There are the following issues concerning motion picture encoding devices which perform video compression by selectively using intra-frame coding and inter-frame coding mentioned above.
(a) In many cases intra-frame coding is not selected, except in a case where there is a noticeable difference between an inputted image as compared with a reference image, for example, when a scene changes, when a motion vector has not been detected properly or when there is a substantial luminance variation due to a camera flash, etc. For this reason, there is a problem in that the complexity and number of calculations required for intra-prediction processing (refer to FIG. 14) is simply excessive.

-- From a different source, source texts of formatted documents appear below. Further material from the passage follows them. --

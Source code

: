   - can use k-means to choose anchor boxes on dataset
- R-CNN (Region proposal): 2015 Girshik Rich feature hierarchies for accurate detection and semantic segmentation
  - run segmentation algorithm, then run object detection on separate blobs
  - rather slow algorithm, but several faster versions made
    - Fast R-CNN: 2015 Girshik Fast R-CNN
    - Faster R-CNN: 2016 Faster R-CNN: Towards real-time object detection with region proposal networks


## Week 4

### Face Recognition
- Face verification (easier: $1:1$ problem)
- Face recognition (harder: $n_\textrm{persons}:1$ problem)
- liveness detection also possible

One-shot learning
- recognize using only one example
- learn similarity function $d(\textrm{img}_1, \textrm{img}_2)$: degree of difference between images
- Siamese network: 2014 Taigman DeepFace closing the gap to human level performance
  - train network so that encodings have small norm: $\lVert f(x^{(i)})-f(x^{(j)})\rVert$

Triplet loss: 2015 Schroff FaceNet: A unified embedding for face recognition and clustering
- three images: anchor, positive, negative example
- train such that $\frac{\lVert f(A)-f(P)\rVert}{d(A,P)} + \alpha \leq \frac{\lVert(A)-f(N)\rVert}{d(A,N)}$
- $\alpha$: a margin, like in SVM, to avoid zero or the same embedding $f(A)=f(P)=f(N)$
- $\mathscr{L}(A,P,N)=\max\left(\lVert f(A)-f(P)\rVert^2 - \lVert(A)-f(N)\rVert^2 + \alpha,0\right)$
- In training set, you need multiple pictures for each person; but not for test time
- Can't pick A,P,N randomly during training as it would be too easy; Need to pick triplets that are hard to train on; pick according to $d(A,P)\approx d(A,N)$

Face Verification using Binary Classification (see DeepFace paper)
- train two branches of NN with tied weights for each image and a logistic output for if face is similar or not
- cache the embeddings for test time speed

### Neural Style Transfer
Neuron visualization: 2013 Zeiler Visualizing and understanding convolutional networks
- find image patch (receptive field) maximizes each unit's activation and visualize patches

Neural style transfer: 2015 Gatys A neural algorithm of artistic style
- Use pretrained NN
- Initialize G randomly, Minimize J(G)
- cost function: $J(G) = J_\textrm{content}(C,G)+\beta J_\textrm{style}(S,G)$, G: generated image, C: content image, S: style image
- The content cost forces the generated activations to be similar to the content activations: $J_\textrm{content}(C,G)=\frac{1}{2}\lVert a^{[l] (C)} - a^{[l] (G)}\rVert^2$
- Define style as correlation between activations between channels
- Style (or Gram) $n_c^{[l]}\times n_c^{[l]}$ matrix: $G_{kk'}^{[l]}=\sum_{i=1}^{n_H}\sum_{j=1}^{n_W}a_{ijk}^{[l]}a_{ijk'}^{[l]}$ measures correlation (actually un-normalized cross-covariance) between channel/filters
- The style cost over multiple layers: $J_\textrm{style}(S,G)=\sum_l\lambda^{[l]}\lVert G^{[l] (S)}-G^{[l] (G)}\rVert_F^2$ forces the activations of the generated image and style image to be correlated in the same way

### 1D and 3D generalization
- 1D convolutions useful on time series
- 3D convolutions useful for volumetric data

(b) Because a coding determination is performed which uniquely selects either intra-frame coding/inter-frame coding only by a magnitude comparison of the amount of coded data, human visual characteristics are not taken into consideration. This is commonly referred to as the Human Visual System (HVS), the system by which a human eye and brain perceive and interpret visual images. Therefore, there is the possibility of inviting significantly reduced image quality that can easily develop into an image with noticeable noise (luma and chroma noise), such as in the case of quantization error propagation being generated at the time of a motion vector search whereby a fast search algorithm may become ‘trapped’ in a local minimum giving a suboptimal result or during coding at a low bit rate whereby distortion increases the respective quantization value. A local minimum is the concept of a minimum value in a defined section (area) of a block. For instance, this may not be the true global minimum value and is commonly referred to as a false minimum value (false minima).
Consequently, the present invention has been made in view of the above-described circumstances with the purpose of providing a motion picture encoding device and associated motion picture encoding processing program, wherein wasteful calculations will not be performed and coding modes can be determined at a faster speed in view of human visual characteristics.
Furthermore, the present invention aims at providing a motion picture encoding device and motion picture encoding processing program which can rapidly stop quantization error propagation when ‘trapped’ in a local minimum as well as avoid reduced image quality.